Dos cadernos de alquimia, Tomo 8: 8:8, página 0010:
"Diz a lenda que para o Universo se
manter coeso é necessário que se proceda a opressão
contínua dos seres; do contrário, a explosão de zilhões
de liberdades fragmentaria o continííiíní.
Tiamek seria então uma manifestação monstruosa da
Unidade com uma finalidade bem definida: caminhar colossal por entre os
campos e as cidades, esmagando as criaturas e suas esperanças para
nunca ser esquecido.
Uma versão mais simples relata
que o Universo naturalmente cria a sua face mais monstruosa, não
por um objetivo específico, mas em decorrência da lei enunciada
pelo Teorema de Lúcifer, que entende que todas as coisas se desfiguram.
Sendo Tiamek desfiguração do próprio Universo, é
capaz de assumir existência distinta do objeto do qual é horrenda
deformação.
Outra ainda, comum entre os escribas,
parte também da desfiguração universal mas entende
que Tiamek seria um apêndice deliberado em que a realidade concentrou
todas as suas degradações para que estas não a impregnassem.
Muitas outras teses são levantadas
por alquimistas, contadores ou andarilhos. Somente os magistrados
do Reino não acreditam em sua existência, estando inclusive
o prodigioso tigre catalogado na Medicina Legal como cínico delírio
escusatório típico de indivíduos de comportamento
anti-social.
Como se sabe, aos nossos juizes não
é permitido transitar pelas ruas. Tiamek está longe
de ser um mito, em verdade um paradoxo metafisico. No que pese ter
sua existência inequivocamente comprovada, as controvérsias
que tem suscitado não param em sua origem, finalidade ou natureza.
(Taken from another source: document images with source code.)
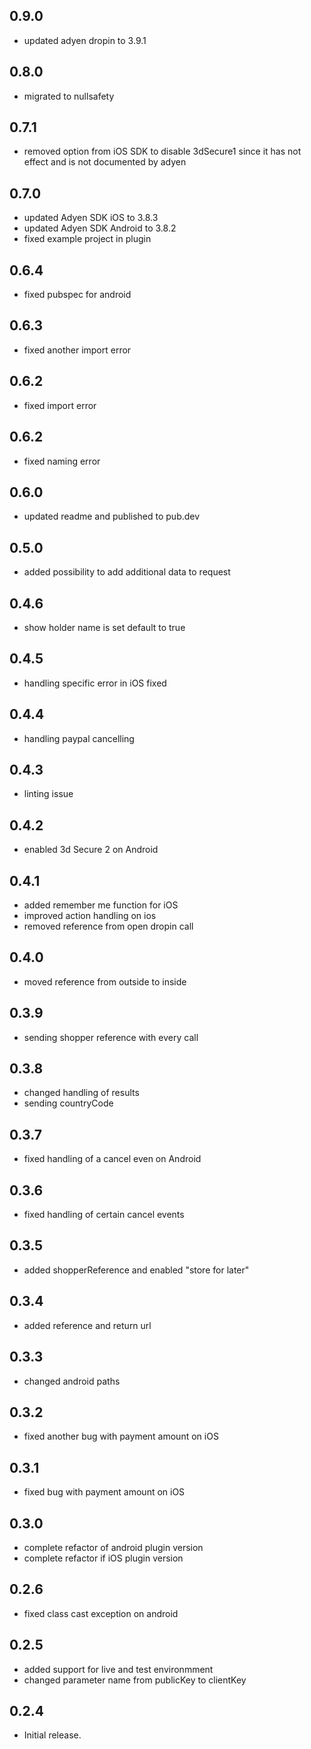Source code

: ## 0.9.0
* updated adyen dropin to 3.9.1

## 0.8.0
* migrated to nullsafety

## 0.7.1
* removed option from iOS SDK to disable 3dSecure1 since it has not effect and is not documented by adyen

## 0.7.0
* updated Adyen SDK iOS to 3.8.3
* updated Adyen SDK Android to 3.8.2
* fixed example project in plugin

## 0.6.4
* fixed pubspec for android

## 0.6.3
* fixed another import error

## 0.6.2
* fixed import error

## 0.6.2
* fixed naming error

## 0.6.0
* updated readme and published to pub.dev

## 0.5.0
* added possibility to add additional data to request

## 0.4.6
* show holder name is set default to true

## 0.4.5
* handling specific error in iOS fixed

## 0.4.4
* handling paypal cancelling

## 0.4.3
* linting issue

## 0.4.2
* enabled 3d Secure 2 on Android

## 0.4.1
* added remember me function for iOS
* improved action handling on ios
* removed reference from open dropin call

## 0.4.0
* moved reference from outside to inside

## 0.3.9
* sending shopper reference with every call

## 0.3.8
* changed handling of results
* sending countryCode

## 0.3.7
* fixed handling of a cancel even on Android

## 0.3.6
* fixed handling of certain cancel events

## 0.3.5
* added shopperReference and enabled "store for later"

## 0.3.4
* added reference and return url

## 0.3.3
* changed android paths

## 0.3.2
* fixed another bug with payment amount on iOS

## 0.3.1
* fixed bug with payment amount on iOS

## 0.3.0
* complete refactor of android plugin version
* complete refactor if iOS plugin version

## 0.2.6
* fixed class cast exception on android

## 0.2.5
* added support for live and test environmment
* changed parameter name from publicKey to clientKey

## 0.2.4
* Initial release.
Todos os que já o viram não
conseguem entrar em acordo quanto à sua aparência. Resguardadas
sua ferocidade e suas dimensões imensas, Tiamek varia nos relatos
em formato, cor, consistência ou comportamento.
Para uns, a fera assume a forma de
ruidoso arcabouço metálico. Para outros, é recoberta
de plantas, e florestas. Tiamek está também presente
nas crônicas de famosos navegadores sob a tez colossal e hídrico
leão marinho. Há quem o perceba sempre em repouso,
como uma plácida montanha, ou então voando, ou correndo,
ou mesmo dançando. E outros ainda que, por incrível
que pareça, o imaginam mero tigre comum.
Relatos ainda mais extraordinários
nos dão andarilhos que dizem ter adentrado as entranhas do animal
e lá encontrado uma cidade habitada por pessoas que, pasmem!, ignoram
a existência da criatura ou mesmo estarem vivendo dentro dela.
Todas estas descrições
poderiam denunciar um delírio vicioso que se propaga entre os habitantes.
Mas tal teoria não subsiste perante as crateras que surgem pelo
reino, sucessivas e lado a lado, sugerindo pesadas pegadas; perante construções
outrora inamovíveis lançadas ao chão como poeira ao
vento; perante feudos inteiros adubados no passar de uma noite; perante
demorados eclipses cada vez mais freqüentes a que todos rendem hipnótico
maravilhar.
Fosse Tiamek uma lenda, e não
uma evidência, estaria desprovido de todo o seu poder de arruinar
e confundir. Desterrando peremptoriamente qualquer possibilidade
de explicação racional para a fera, sua única imagem
com a qual todos concordam é a mais paradoxal: todos os relatos
confirmam que a fera, após desmoronar lares e utopias, após
humilhar nossos milagres urbanos, após sulcar quilômetros
de desertos com sua cauda infinita, queda seduzida ao primeiro pôr-do-sol.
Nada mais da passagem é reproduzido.